Tuesday, April 17, 2012

Hound Dog True

Original Cover
Hound Dog True is a middle grade novel from Linda Urban.  I picked up the book several times without reading it, mostly because I had no idea what it was about and the cover gave nothing away.  I am not a huge fan of novels about dogs, (because, you know, the dog always … dies.) and I feared this was going to one of those kind of books.  Finally I got on a reading roll, reading everything in sight one weekend.  I picked up Hound Dog True and felt a little awkward.  Let me be clear, the book’s characters are so awkward (wonderfully so, I might add) that I couldn’t help but feel awkward too.  I felt so bad for little Mattie who was bullied and subverted into near silence at her previous schools.  My heart was just aching.  There was goofy Uncle Potluck, mysterious Quincy who lives next door, and little lost Moe, a forgotten button who is a reminder of worries and woes.  When worries come to a boiling point, Mattie is surrounded by this supporting cast of characters who have their own troubles but form a little family. 

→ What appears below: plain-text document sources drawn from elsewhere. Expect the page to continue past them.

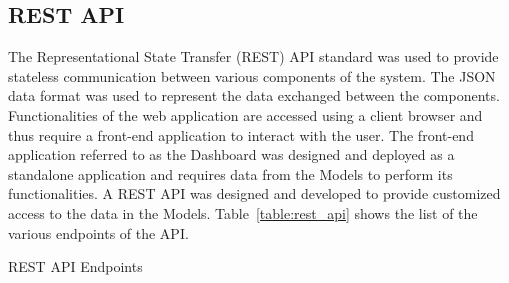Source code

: \subsection{REST API}
The Representational State Transfer (REST) API standard was used to provide stateless communication between various components of the system. 
The JSON data format was used to represent the data exchanged between the components. Functionalities of the web application are accessed using a 
client browser and thus require a front-end application to interact with the user. The front-end application referred to as the Dashboard was
designed and deployed as a standalone application and requires data from the Models to perform its functionalities. A REST API was designed and 
developed to provide customized access to the data in the Models. 
Table~\ref{table:rest_api} shows the list of the various endpoints of the API. 

\begin{table}
    \centering
    \caption{REST API Endpoints}
    \label{table:rest_api}
    \end{table}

Readers will enjoy the candid story, but will also learn from the book.  Targeted to tweens, but suitable for older students too, this book offers an emotional look at adolescence.  Author Linda Urban doesn’t shy away from a look at a bully and the lasting effects either.  I noted how Mattie had an encounter with bully ‘Star’ in the classroom’s coat closet.  This brief encounter for Mattie has left a huge scar on her confidence.  At first glance, Star was only repeating a very little something from Mattie’s secret notebook.  It was nothing to Star except a brief moment to knowingly torture a weaker classmate.  Yet, Urban is able to take this one moment and show how bullying and aggressional behavior in girls can be vicious and cruel.  To Mattie, she was remembering and having flashbacks months, maybe years later.  Sadly, this is an ugly truth about bullying.  The bully has little remorse for their actions, while the introverted Mattie has replayed the moment of pain in her head much, much too often. 

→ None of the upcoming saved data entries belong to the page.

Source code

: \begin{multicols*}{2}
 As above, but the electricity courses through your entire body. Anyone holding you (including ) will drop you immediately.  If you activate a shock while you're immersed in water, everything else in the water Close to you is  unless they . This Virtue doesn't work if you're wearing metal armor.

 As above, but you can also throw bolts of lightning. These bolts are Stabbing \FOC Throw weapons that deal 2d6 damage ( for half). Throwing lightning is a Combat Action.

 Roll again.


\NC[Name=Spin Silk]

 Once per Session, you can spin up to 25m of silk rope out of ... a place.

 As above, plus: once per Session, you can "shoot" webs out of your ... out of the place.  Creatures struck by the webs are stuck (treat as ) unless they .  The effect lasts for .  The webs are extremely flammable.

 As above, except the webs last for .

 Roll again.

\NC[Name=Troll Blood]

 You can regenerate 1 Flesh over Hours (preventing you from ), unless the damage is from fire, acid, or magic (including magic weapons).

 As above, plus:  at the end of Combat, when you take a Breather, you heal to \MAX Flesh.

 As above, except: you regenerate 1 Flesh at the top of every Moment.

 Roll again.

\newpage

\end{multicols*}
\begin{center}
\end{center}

Loving the NEW Paperback Cover
This book can, and should be a powerful tool in classrooms and libraries.  It promotes a right to be heard for awkward students, it turns a mirror on unkind bullies, it gives a voice to the shy, and it creates a success story for readers rooting for young Mattie.  Unlike most books about shy pre-teens, Mattie doesn’t suddenly win a contest or learn to sing loudly in the church choir.  She learns that being shy is part of who she is, but doesn’t have to silence her.  She learns that friendships don’t all look alike.  She learns that accidents sometimes create opportunities.  She learns all of this and more, and readers of Urban’s Hound Dog True, if they read and connect the way I did, will learn all of this too.